Lady Eagles Battle Injuries & Opponents
Photos / Rich Rumfola
As April turns to May, the Ellicottville Lady Eagles softball team sits in the middle of the pack in the Chautauqua-Cattaraugus Athletic Association East Division 2 standings with a 5-3 overall record (4-2 in league play) and the entire second half of their schedule is set to be played in the next two weeks.
Like the exceptionally warm weather they played in, the Ellicottville offense started this Spring so hot that through their first four contests in the 2023 season, the Lady Eagles were a perfect 4-0 and had outscored their opponents by a 68-24 margin.
“Our defense wasn’t playing as well as I had hoped when the year started,” explained Ellicottville coach Matt Finn. “But we were hitting the ball really well and our offense was playing fantastic.”
Averaging 17 runs per game through those first four contests may have given some of the players the sense that the rest of the season might just be that easy.
“It was so good of a start for us, that a couple of the girls came in before practice one day and told me that they were surprised that we were off to a better start than they had expected,” Finn said.
This was a conversation that Coach found equally encouraging and troublesome at the same time, because he knew that his team hadn’t performed all that well defensively and they had “given up lots of runs.”
It was right about then that the wheels came off the Ellicottville scoring machine.

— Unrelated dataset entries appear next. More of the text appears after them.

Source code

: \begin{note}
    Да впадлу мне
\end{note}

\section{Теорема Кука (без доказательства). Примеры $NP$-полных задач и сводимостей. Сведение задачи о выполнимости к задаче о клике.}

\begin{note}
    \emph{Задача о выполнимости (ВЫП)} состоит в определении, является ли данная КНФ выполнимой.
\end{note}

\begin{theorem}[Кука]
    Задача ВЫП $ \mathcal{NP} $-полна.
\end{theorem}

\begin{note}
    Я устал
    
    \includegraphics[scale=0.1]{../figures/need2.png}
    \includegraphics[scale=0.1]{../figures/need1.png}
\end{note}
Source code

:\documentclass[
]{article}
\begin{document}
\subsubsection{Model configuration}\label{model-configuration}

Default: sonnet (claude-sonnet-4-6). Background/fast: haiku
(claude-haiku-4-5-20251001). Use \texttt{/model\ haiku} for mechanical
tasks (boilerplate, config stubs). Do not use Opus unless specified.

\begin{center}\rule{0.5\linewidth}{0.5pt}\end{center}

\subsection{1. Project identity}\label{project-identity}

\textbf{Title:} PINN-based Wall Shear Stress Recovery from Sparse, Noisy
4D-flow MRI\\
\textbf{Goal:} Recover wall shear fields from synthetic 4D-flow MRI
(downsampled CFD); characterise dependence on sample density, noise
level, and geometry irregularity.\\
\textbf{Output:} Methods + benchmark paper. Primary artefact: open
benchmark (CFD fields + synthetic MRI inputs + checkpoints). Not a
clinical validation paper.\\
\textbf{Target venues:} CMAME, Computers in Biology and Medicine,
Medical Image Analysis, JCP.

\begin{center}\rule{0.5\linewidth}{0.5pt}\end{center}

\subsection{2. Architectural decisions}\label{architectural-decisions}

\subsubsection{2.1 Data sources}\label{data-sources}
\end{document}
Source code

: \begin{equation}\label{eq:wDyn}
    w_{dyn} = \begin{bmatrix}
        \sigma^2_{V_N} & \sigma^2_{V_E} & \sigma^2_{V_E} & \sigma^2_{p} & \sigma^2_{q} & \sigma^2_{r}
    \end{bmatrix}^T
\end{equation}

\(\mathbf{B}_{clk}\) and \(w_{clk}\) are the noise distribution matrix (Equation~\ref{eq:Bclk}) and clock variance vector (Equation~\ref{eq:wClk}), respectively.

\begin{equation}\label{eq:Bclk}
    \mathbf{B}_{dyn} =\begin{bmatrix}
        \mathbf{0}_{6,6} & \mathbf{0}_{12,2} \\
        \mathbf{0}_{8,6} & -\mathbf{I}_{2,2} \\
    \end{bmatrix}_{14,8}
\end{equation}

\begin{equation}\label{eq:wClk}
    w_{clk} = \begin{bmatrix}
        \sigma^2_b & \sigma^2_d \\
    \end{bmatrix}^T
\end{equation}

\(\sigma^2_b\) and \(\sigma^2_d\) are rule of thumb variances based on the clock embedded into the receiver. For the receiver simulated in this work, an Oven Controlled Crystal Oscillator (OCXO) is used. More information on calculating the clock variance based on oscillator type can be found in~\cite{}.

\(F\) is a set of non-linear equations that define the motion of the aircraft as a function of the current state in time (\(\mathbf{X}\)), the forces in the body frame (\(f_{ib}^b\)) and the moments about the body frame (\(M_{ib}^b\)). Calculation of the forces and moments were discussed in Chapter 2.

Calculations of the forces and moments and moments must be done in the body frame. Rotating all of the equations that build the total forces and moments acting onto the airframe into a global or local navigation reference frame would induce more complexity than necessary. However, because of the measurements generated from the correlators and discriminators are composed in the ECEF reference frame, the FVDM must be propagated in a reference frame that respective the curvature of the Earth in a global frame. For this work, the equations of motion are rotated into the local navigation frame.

The Lady Eagles dropped a 13-2 decision to league-leading Portville on April 20 at Ellicottville, after the visiting Lady Panthers got off the bus and sprinted out to a 12-0 lead just two innings into the contest. Doing the math, Ellicottville “won” the remainder of that matchup, outscoring the Class C visitors 2-1, over the final five innings of play.
The very next evening, the Lady Eagles ran into a buzz saw in Olean and dropped a 19-1 decision to the Class B Lady Huskies, who were undefeated when they played Ellicottville and remain a perfect 9-0 on the season today.
“They were hitting line drives, they were hitting the gaps, they were hitting it where we weren’t standing,” Finn admitted in praise of Olean.
Thanks to the ten-run rule, the Lady Huskies only batted five times. Olean currently sits atop the CCAA East Div. 2 standings, as well as near the top of all Class B schools in Western New York.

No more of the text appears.